On the top of the ruins of the citadel of Argos, which shows the latest form of polygonal building-the polygonal stones laid three or four deep in courses with parallel sides-I found a stone which had, by some modern force, possibly exerted during its siege in the war of Greek independence, been overturned so that its ancient under-side was exposed, and this showed the whitish marks of facing by blows by a blunt instrument. It was evident in all the examinations I could make that the Pelasgic builders did not know the use of cutting tools for stone, yet the earliest known Egyptian work shows a perfect knowledge of stone-cutting.* If, then, civilization came from Egypt to Greece, how is it that the civilizers left the tools of their trades behind them, and that a work so far advanced in its knowledge of art as the Lions of Mycenae should have been done without cutting tools?
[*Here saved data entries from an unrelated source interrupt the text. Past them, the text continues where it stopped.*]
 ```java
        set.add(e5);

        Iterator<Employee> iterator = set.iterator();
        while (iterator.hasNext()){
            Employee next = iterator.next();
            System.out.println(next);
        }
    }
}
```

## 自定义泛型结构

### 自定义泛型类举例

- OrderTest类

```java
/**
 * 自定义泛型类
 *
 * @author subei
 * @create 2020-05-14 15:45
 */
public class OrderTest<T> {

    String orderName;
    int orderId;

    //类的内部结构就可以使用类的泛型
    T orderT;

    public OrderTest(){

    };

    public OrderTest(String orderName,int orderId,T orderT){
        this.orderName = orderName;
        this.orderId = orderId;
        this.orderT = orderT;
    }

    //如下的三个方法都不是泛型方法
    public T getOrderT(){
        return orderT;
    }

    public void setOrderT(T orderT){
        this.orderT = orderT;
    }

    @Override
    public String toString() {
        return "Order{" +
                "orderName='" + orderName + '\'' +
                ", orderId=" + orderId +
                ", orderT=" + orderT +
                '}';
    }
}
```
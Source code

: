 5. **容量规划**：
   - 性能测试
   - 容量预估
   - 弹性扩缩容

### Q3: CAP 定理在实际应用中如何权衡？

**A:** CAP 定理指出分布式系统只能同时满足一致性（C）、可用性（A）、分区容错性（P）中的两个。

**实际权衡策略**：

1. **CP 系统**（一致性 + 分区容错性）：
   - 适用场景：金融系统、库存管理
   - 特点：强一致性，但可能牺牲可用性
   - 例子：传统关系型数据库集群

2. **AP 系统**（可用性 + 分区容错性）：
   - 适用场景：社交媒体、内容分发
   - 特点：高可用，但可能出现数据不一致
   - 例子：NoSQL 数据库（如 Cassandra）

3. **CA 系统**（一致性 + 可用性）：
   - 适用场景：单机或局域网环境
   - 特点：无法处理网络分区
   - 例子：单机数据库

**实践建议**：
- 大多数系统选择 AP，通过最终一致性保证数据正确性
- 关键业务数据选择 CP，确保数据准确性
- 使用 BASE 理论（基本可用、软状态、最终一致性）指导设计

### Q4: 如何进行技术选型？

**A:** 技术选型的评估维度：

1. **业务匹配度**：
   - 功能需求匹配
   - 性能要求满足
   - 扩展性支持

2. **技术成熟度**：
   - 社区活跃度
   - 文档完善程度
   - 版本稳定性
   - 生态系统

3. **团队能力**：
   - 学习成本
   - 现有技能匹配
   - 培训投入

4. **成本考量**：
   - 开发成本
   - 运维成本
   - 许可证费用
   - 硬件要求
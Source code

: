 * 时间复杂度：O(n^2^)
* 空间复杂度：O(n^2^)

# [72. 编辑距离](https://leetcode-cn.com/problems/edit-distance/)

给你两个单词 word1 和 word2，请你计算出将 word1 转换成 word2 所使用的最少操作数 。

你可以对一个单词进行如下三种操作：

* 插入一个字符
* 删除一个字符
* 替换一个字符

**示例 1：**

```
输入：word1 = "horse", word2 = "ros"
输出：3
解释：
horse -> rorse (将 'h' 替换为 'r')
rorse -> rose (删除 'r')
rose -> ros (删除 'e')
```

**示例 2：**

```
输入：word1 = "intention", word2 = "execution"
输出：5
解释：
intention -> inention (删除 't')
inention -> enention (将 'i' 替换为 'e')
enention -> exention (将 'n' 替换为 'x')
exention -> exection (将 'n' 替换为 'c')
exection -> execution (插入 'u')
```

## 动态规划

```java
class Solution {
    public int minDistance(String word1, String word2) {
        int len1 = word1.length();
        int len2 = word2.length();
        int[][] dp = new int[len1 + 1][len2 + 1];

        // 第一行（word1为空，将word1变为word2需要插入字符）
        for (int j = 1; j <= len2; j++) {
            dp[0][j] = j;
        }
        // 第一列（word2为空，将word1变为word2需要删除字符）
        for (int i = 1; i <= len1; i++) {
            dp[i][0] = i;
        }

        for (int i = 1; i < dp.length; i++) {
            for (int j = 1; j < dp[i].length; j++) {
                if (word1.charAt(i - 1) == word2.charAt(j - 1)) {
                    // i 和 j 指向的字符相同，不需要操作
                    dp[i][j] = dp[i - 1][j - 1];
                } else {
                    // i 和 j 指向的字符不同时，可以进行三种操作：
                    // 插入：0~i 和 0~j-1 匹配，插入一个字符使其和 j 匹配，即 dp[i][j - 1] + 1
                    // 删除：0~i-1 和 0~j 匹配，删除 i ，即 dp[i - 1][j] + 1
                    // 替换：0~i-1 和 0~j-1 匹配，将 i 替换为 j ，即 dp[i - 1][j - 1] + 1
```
And why, moreover, should these works, one and all, show so much resemblance to those of Etruria, and so little to those of Egypt or Assyria?

We can now see the importance of these indications, pointed out by Mr. Newton, of an Etruscan art in Cyprus, taken in connection with the numerous city walls as well as the tradition of the Pelasgi. Newton's recognition of Etruscan work where we know the Pelasgi to have been, but have no intimation that the Etruscans ever were, is an unmistakable confirmation of the theory of the identity of the people called by these two names.

If further evidence of this kind, as to the identity of the Pelasgi with the people who brought the primitive arts to Greece, is worth noting, it may be found in the close resemblance of the tombs in the island of Ægina, off the coast of Morea, to those of Etruria, which is one of the most curious and, on any other theory, unaccountable coincidences in the history of civilization. Müller opposed to my deductions the fact that the primitive building of every people which is obliged to work with a stone of the character of the limestone of which the Pelasgi made their walls, is more or less of the same polygonal type, but this is a natural and accountable coincidence. What is not accounted for is the fact that all other rude forms of polygonal work are of undressed stone, while the Pelasgic is dressed to a nicety, and fitted perfectly; but when it is a stone that permits quadrate forms, as in parts of the ruins of Mycenæ, the stones are parallelopipedons, and there is often carving, of which the Lions are the best example, and all done without the use of edge-tools. This proves a high degree of culture and civic organization, attained to in the most complete independence of the East, and makes it probable that, so far from the Etruscans and early Hellenes having borrowed the arts from the East, it was really the Pelasgi, their ancestors, who carried certain of the arts to the East; and that the Etruscan types of ornament and art-work found in Assyria were as likely to have been originally introduced by the Pelasgi as to have been carried by Phoenician vesels to Etruriamore likely, in my opinion, as the Pelasgic naval knowledge antedated that of the whole East, and probably by ages.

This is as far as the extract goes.